Rock 80 was a two-time hand-me-down. An older cousin passed it on to a tween-age Maura, who in turn handed it off to me during the early days of our relationship.
Relocating the album was no easy feat. My musical tastes were a bit too punky to fully appreciate it at the time, and so it ended up on the bottom end of collection that has since been relocated, merged, sorted, and shifted multiple times over the past quarter-century. After my fifth or sixth fruitless deep dive through the crates, I finally noticed it had been on top of an ancillary stack of albums I’d put aside to clear a path to the bulk of our combined record collection.
(I am morally obligated to point out that have no grounds to complain about this, as I chose to be a lazy jerk who sat on the sidelines while Maura selflessly and courageously brought some semblance of order to our attic collection of crap.)
The album was in astonishingly good condition for its age, pedigree, and lack of a protective inner sleeve. Here’s the track list:
A1 Gary Numan – Cars
A2 The Pretenders – Brass In Pocket
A3 Sniff ‘N’ The Tears – Driver’s Seat
A4 Nick Lowe – Cruel To Be Kind
A5 Joe Jackson – Is She Really Going Out With Him?

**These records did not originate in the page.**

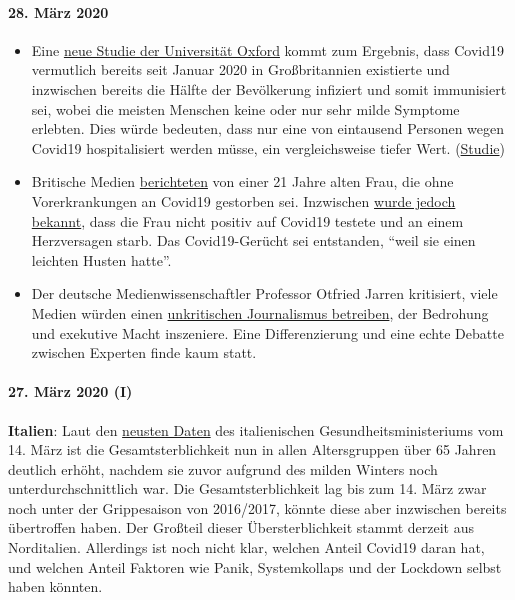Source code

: \hypertarget{28-muxe4rz-2020}{%
\paragraph{28. März 2020}\label{28-muxe4rz-2020}}

\begin{itemize}
\tightlist
\item
  Eine
  \href{https://news.yahoo.com/oxford-study-suggests-millions-people-221100162.html}{neue
  Studie der Universität Oxford} kommt zum Ergebnis, dass Covid19
  vermutlich bereits seit Januar 2020 in Großbritannien existierte und
  inzwischen bereits die Hälfte der Bevölkerung infiziert und somit
  immunisiert sei, wobei die meisten Menschen keine oder nur sehr milde
  Symptome erlebten. Dies würde bedeuten, dass nur eine von eintausend
  Personen wegen Covid19 hospitalisiert werden müsse, ein
  vergleichsweise tiefer Wert.
  (\href{https://www.medrxiv.org/content/10.1101/2020.03.24.20042291v1}{Studie})
\item
  Britische Medien
  \href{https://www.bbc.com/news/uk-england-beds-bucks-herts-52041709}{berichteten}
  von einer 21 Jahre alten Frau, die ohne Vorerkrankungen an Covid19
  gestorben sei. Inzwischen
  \href{https://archive.is/20200329015127/https://www.theguardian.com/world/2020/mar/27/chloe-middleton-death-21-year-old-not-recorded-nhs-covid-19-related}{wurde
  jedoch bekannt}, dass die Frau nicht positiv auf Covid19 testete und
  an einem Herzversagen starb. Das Covid19-Gerücht sei entstanden,
  ``weil sie einen leichten Husten hatte''.
\item
  Der deutsche Medienwissenschaftler Professor Otfried Jarren
  kritisiert, viele Medien würden einen
  \href{https://www.deutschlandfunk.de/covid-19-scharfe-kritik-an-ard-und-zdf-wegen.2849.de.html?drn:news_id=1117133}{unkritischen
  Journalismus betreiben}, der Bedrohung und exekutive Macht inszeniere.
  Eine Differenzierung und eine echte Debatte zwischen Experten finde
  kaum statt.
\end{itemize}

\hypertarget{27-muxe4rz-2020-i}{%
\paragraph{27. März 2020 (I)}\label{27-muxe4rz-2020-i}}

\textbf{Italien}: Laut den
\href{http://www.salute.gov.it/portale/caldo/SISMG_sintesi_ULTIMO.pdf}{neusten
Daten} des italienischen Gesundheitsministeriums vom 14. März ist die
Gesamtsterblichkeit nun in allen Altersgruppen über 65 Jahren deutlich
erhöht, nachdem sie zuvor aufgrund des milden Winters noch
unterdurchschnittlich war. Die Gesamtsterblichkeit lag bis zum 14. März
zwar noch unter der Grippesaison von 2016/2017, könnte diese aber
inzwischen bereits übertroffen haben. Der Großteil dieser
Übersterblichkeit stammt derzeit aus Norditalien. Allerdings ist noch
nicht klar, welchen Anteil Covid19 daran hat, und welchen Anteil
Faktoren wie Panik, Systemkollaps und der Lockdown selbst haben könnten.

A6 Pat Benatar – Heartbreaker
A7 Blondie – Call Me
B1 The Ramones – Do You Remember Rock ‘N’ Roll Radio?
B2 The Knack – My Sharona
B3 Cheap Trick – I Want You To Want Me (Live)
B4 Ian Gomm – Hold On
B5 Blondie – One Way Or Another
B6 Pat Benatar – We Live For Love
B7 M – Pop Muzik
The song selection reflects the brief moment when the “new wave” made its initial foray into the mainstream pop charts. Maura refers to that era as “The Cusp” — the temporal phantom zone between what is culturally perceived as the “the Seventies” and “the Eighties.” It was a significant period for me, as it bridged the gap between childhood and early adolescence. It was further reinforced by the arrival of a musically hip teenage aunt to our household and a short-lived cable subscription which introduced me — thanks to HBO’s pre-feature filler programming — to the hauntingly fascinating world of pre-MTV music video.
As a result, Rock 80 is an almost-perfect musical core sample of audio-driven nostalgia to my ears.
The album was created to spotlight the “new music,” a term that has since been eclipsed by the more specific “new wave.” While the latter was coined as a means of divesting punk and punk-adjacent artists from punk’s social stigma, the former was a wider blanket term used to describe newer artists who fell outside then dominant camps of disco, AOR stadium-ready fare, and soft rock. Pat Benatar and Cheap Trick weren’t “new wave,” but they were marketed as “new music” (alongside Tom Petty and AC/DC, who did not make it on to Rock 80).
A good compilation can make you overlook the weaker material on it. A great one can make you believe you actually like the clunkers…as long as turntable is spinning, at least. I had my fill of “My Sharona” when I was eight and have never cared much for The Pretenders, but having those tracks bracketed by Gary Numan and The Ramones softened my attitude immensely. Individual songs matter less than the overall testament to a pop moment that still haunts me to present day.
I could even forgive the album’s dual instances of double-dipping with Blondie and Pat Benatar. On other K-Tel efforts, it comes off as lazy pandering (and usually involved the Osmonds in some way). Here it allowed them to showcase different sounds by a pair of artists that I happen to adore.
Of all the K-Tel offerings I’ve picked up over the past eight months, Rock 80 has gotten the most spins. There were a few weeks following its unearthing last fall when it never left the turntable. I played it non-stop while doing my weekend chores, and drop the needle down on it as soon as I got home from work.
It’s unbroken streak came to an abrupt halt on November 8. Maura and I were carpooling home from work when Sniff ‘n’ The Tears’ “Driver’s Seat” came on the space radio’s Seventies channel.
“Hey, that’s on Rock 80! Man, I cannot wait for this night to be over so that orange fuckwad can be kicked to the curb.”
I’ve tried listening to the album a couple times since then, but that associative stink has been hard to shake.